# Exploratory Analysis

Having cleaned our raw data in the previous notebook, we now have the appropriate data that we can work with.

Our main goal is to predict the `Severity` of the accident based on the different variables that we are given. Thus, we now want to find the relationship of the different variables with the `Severity` of the accident

In [None]:
import pandas as pd
import numpy as np
import seaborn as sb
import matplotlib.pyplot as plt
import datetime as dt
sb.set()

In [None]:
cal_accident_df = pd.read_csv('california_accident_data.csv')

We then look at the summary of the data given

In [None]:
cal_accident_df.head()

In [None]:
print('shape:', cal_accident_df.shape)
print(cal_accident_df.info())

In [None]:
cal_accident_df.describe()

## Analysis: Severity

`Severity`: A scale from 1-4 on how severe the accident is, with 1 being the least severe and 4 being the most

Now, let's do some EDA on `Severity`

In [None]:
cal_accident_df['Severity'].describe()

In [None]:
# print count and ratio of total count of the different severity levels
print('number of Severity levels:', len(cal_accident_df['Severity'].unique()))
count = cal_accident_df['Severity'].value_counts()
ratio = round(cal_accident_df['Severity'].value_counts(normalize=True) * 100, 2)
tmp = pd.concat([count, ratio], axis=1, keys=['count', '%'])
print(tmp)

# plot bar and pie chart
f, axes = plt.subplots(1, 2, figsize=(14, 8))

axes[0].set_title('Percentage Severity Distribution')
cal_accident_df['Severity'].value_counts().plot.pie(autopct = '%1.1f%%', ax = axes[0])

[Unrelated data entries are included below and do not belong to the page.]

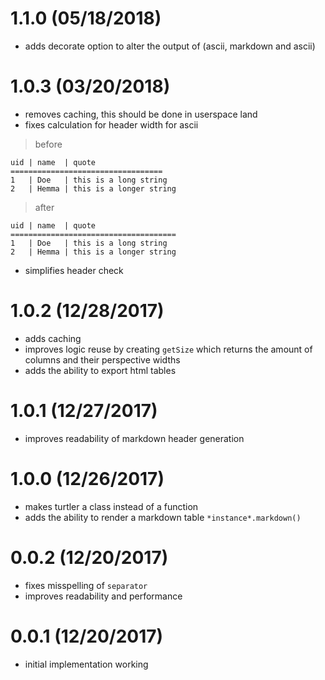 # 1.1.0 (05/18/2018)

- adds decorate option to alter the output of (ascii, markdown and ascii)

# 1.0.3 (03/20/2018)

- removes caching, this should be done in userspace land
- fixes calculation for header width for ascii

> before

```
uid | name  | quote                  
==================================
1   | Doe   | this is a long string  
2   | Hemma | this is a longer string
```

> after

```
uid | name  | quote                  
=====================================
1   | Doe   | this is a long string  
2   | Hemma | this is a longer string
```

- simplifies header check

# 1.0.2 (12/28/2017)

- adds caching
- improves logic reuse by creating `getSize` which returns the amount of columns and their perspective widths
- adds the ability to export html tables

# 1.0.1 (12/27/2017)

- improves readability of markdown header generation

# 1.0.0 (12/26/2017)

- makes turtler a class instead of a function
- adds the ability to render a markdown table `*instance*.markdown()`

# 0.0.2 (12/20/2017)

- fixes misspelling of `separator`
- improves readability and performance

# 0.0.1 (12/20/2017)

- initial implementation working
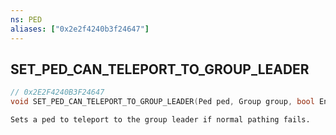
 ```yaml
---
ns: PED
aliases: ["0x2e2f4240b3f24647"]
---
```

## SET_PED_CAN_TELEPORT_TO_GROUP_LEADER

```c
// 0x2E2F4240B3F24647
void SET_PED_CAN_TELEPORT_TO_GROUP_LEADER(Ped ped, Group group, bool Enabled);
```

```
Sets a ped to teleport to the group leader if normal pathing fails.
```
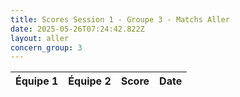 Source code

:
 ```yaml
---
title: Scores Session 1 - Groupe 3 - Matchs Aller
date: 2025-05-26T07:24:42.822Z
layout: aller
concern_group: 3
---
```




| Équipe 1 | Équipe 2 | Score | Date |
|----------|----------|-------|------|

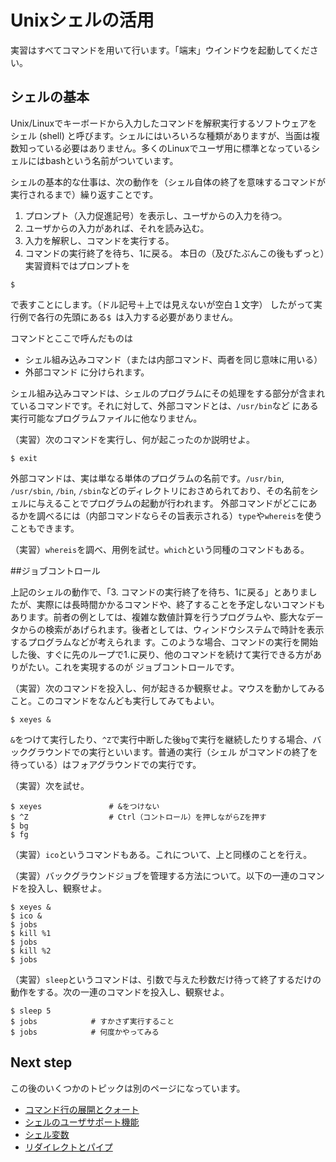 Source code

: # Unixシェルの活用

実習はすべてコマンドを用いて行います。「端末」ウインドウを起動してください。

## シェルの基本

Unix/Linuxでキーボードから入力したコマンドを解釈実行するソフトウェアをシェル (shell) と呼びます。シェルにはいろいろな種類がありますが、当面は複数知っている必要はありません。多くのLinuxでユーザ用に標準となっているシェルにはbashという名前がついています。

シェルの基本的な仕事は、次の動作を（シェル自体の終了を意味するコマンドが実行されるまで）繰り返すことです。
1. プロンプト（入力促進記号）を表示し、ユーザからの入力を待つ。
1. ユーザからの入力があれば、それを読み込む。
1. 入力を解釈し、コマンドを実行する。
1. コマンドの実行終了を待ち、1に戻る。
本日の（及びたぶんこの後もずっと）実習資料ではプロンプトを
```ShellSession
$
```
で表すことにします。（ドル記号＋上では見えないが空白１文字）
したがって実行例で各行の先頭にある`$ `は入力する必要がありません。

コマンドとここで呼んだものは
- シェル組み込みコマンド（または内部コマンド、両者を同じ意味に用いる）
- 外部コマンド
に分けられます。

シェル組み込みコマンドは、シェルのプログラムにその処理をする部分が含まれているコマンドです。それに対して、外部コマンドとは、`/usr/bin`など にある実行可能なプログラムファイルに他なりません。

（実習）次のコマンドを実行し、何が起こったのか説明せよ。
```ShellSession
$ exit
```

外部コマンドは、実は単なる単体のプログラムの名前です。`/usr/bin`, `/usr/sbin`, `/bin`, `/sbin`などのディレクトリにおさめられており、その名前をシェルに与えることでプログラムの起動が行われます。
外部コマンドがどこにあるかを調べるには（内部コマンドならその旨表示される）`type`や`whereis`を使うこともできます。

（実習）`whereis`を調べ、用例を試せ。`which`という同種のコマンドもある。

##ジョブコントロール

上記のシェルの動作で、「3. コマンドの実行終了を待ち、1に戻る」とありましたが、実際には長時間かかるコマンドや、終了することを予定しないコマンドもあります。前者の例としては、複雑な数値計算を行うプログラムや、膨大なデータからの検索があげられます。後者としては、ウィンドウシステムで時計を表示するプログラムなどが考えられま す。このような場合、コマンドの実行を開始した後、すぐに先のループで1.に戻り、他のコマンドを続けて実行できる方がありがたい。これを実現するのが ジョブコントロールです。

（実習）次のコマンドを投入し、何が起きるか観察せよ。マウスを動かしてみること。このコマンドをなんども実行してみてもよい。
```ShellSession
$ xeyes &
```

`&`をつけて実行したり、`^Z`で実行中断した後`bg`で実行を継続したりする場合、バックグラウンドでの実行といいます。普通の実行（シェル がコマンドの終了を待っている）はフォアグラウンドでの実行です。

（実習）次を試せ。
```ShellSession
$ xeyes               # &をつけない
$ ^Z                  # Ctrl（コントロール）を押しながらZを押す
$ bg
$ fg
```

（実習）`ico`というコマンドもある。これについて、上と同様のことを行え。

（実習）バックグラウンドジョブを管理する方法について。以下の一連のコマンドを投入し、観察せよ。
```ShellSession
$ xeyes &
$ ico &
$ jobs
$ kill %1
$ jobs
$ kill %2
$ jobs
```

（実習）`sleep`というコマンドは、引数で与えた秒数だけ待って終了するだけの動作をする。次の一連のコマンドを投入し、観察せよ。
```ShellSession
$ sleep 5
$ jobs            # すかさず実行すること
$ jobs            # 何度かやってみる
```

## Next step

この後のいくつかのトピックは別のページになっています。

- [コマンド行の展開とクォート](cmdline.md)
- [シェルのユーザサポート機能](usersupport.md)
- [シェル変数](shellvar.md)
- [リダイレクトとパイプ](pipe.md)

axes[1].set_title('Count')
sb.countplot(x = 'Severity', data = cal_accident_df, ax = axes[1])

plt.show()

From the above, we can see that the average `Severity` level is 2, with the mean, median and mode of `Severity` being 2. We also note that the `Severity` level of 1 & 4 are minimal, with their percentage distribution being less than 1%. This information will be helpful for us later on in our EDA

## Null Values

We want to see the number of null values that each variable has

In [None]:
count = cal_accident_df.isna().sum()
ratio = round(cal_accident_df.isna().mean() * 100, 2)
null_values = pd.concat([count, ratio], axis = 1, keys = ['count', '%'])
print(null_values.sort_values(by='%', ascending=False))

## Analysis: Date & Time

The variable `Start_Time` provide us with the date and time of the accident. Let us first convert the column type to python `datetime` object. This will make it easier for us when comparing and grouping them.

In [None]:
# convert Start_Time to datetime object
cal_accident_df['Start_Time'] = pd.to_datetime(cal_accident_df['Start_Time'])
print(cal_accident_df['Start_Time'].dtype)

### Month

Let us group them by their month and severity level

In [None]:
# Group DataFrame by month and severity, and count occurrences
month_counts = cal_accident_df.groupby([cal_accident_df['Start_Time'].dt.month, 'Severity']).size().unstack(fill_value=0)
print(month_counts)

# Plot a stacked bar graph
month_counts.plot(kind='bar', stacked=True)
plt.xlabel('Month')
plt.ylabel('Count')
plt.title('Number of Occurrences by Month and Severity')
plt.xticks(rotation=0)  # Ensure x-axis labels are not rotated
plt.legend(title='Severity')
plt.tight_layout()
plt.show()

In [None]:
# group them by severity
acc_severity_1 = pd.DataFrame(cal_accident_df[cal_accident_df['Severity'] == 1])
acc_severity_2 = pd.DataFrame(cal_accident_df[cal_accident_df['Severity'] == 2])
acc_severity_3 = pd.DataFrame(cal_accident_df[cal_accident_df['Severity'] == 3])
acc_severity_4 = pd.DataFrame(cal_accident_df[cal_accident_df['Severity'] == 4])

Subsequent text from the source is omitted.